WORK INSTRUCTIONS:
Repeat exactly what appears from the opening line of the listing to the line with "## 기업 특징 및 성장성 (추가 분석)", inclusive.

SOURCE INFORMATION:
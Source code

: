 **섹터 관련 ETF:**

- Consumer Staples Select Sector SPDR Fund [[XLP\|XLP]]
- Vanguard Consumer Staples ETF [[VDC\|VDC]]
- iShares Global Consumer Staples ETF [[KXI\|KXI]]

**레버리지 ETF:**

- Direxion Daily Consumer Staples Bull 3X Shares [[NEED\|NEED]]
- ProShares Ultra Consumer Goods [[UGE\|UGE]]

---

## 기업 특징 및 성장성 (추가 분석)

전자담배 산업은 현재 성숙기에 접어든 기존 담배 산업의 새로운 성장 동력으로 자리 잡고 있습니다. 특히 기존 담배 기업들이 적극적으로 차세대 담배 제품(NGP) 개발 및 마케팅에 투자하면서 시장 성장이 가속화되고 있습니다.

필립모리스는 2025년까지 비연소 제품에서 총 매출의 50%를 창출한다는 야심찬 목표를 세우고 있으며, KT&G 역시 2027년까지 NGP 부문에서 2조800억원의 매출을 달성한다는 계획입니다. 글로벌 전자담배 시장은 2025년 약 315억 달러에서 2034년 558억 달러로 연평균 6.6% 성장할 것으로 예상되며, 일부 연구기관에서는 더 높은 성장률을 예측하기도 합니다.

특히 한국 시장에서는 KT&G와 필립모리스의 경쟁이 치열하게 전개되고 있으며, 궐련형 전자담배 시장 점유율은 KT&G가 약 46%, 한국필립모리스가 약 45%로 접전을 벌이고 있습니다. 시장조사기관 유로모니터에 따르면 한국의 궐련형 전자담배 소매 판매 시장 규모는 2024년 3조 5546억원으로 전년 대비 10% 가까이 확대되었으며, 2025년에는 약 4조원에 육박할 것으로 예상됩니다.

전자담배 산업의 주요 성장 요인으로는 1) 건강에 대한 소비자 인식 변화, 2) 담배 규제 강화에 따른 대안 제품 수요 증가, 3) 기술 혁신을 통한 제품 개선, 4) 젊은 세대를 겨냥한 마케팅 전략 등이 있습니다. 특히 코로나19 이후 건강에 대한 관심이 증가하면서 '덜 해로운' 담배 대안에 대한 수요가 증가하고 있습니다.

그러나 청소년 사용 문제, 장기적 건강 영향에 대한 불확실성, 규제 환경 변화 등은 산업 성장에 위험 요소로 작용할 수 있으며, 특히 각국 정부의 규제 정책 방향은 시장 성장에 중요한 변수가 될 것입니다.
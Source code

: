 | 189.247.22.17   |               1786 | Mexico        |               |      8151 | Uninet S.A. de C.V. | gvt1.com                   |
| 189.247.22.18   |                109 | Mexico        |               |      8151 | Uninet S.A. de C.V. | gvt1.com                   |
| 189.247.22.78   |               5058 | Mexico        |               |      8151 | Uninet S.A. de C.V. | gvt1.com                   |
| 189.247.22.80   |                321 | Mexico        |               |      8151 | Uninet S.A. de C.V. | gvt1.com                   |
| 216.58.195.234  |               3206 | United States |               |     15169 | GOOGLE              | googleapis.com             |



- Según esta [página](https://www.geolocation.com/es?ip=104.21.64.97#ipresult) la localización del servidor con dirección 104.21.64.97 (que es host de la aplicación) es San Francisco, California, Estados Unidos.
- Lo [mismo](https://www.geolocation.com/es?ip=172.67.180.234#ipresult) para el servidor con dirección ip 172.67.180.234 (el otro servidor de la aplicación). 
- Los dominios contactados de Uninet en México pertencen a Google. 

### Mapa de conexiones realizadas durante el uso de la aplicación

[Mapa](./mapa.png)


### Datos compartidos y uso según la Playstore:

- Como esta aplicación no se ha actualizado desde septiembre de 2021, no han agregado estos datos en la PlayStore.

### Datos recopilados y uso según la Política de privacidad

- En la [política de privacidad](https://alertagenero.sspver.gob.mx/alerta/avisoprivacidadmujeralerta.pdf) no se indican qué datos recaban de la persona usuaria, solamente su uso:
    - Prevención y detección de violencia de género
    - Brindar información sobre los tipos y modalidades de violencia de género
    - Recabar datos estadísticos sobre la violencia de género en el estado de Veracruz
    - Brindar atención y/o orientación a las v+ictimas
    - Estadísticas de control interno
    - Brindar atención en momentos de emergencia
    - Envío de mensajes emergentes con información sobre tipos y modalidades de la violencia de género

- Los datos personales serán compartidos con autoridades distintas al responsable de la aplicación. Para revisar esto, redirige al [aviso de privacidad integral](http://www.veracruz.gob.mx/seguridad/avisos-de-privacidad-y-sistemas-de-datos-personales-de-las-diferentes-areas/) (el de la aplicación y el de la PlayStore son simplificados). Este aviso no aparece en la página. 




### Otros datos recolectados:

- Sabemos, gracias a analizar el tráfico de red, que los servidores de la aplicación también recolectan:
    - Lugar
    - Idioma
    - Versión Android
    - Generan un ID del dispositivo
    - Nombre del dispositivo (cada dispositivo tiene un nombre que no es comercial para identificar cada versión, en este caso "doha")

EXERCISE ANSWER:
Source code

: **섹터 관련 ETF:**

- Consumer Staples Select Sector SPDR Fund [[XLP\|XLP]]
- Vanguard Consumer Staples ETF [[VDC\|VDC]]
- iShares Global Consumer Staples ETF [[KXI\|KXI]]

**레버리지 ETF:**

- Direxion Daily Consumer Staples Bull 3X Shares [[NEED\|NEED]]
- ProShares Ultra Consumer Goods [[UGE\|UGE]]

---

## 기업 특징 및 성장성 (추가 분석)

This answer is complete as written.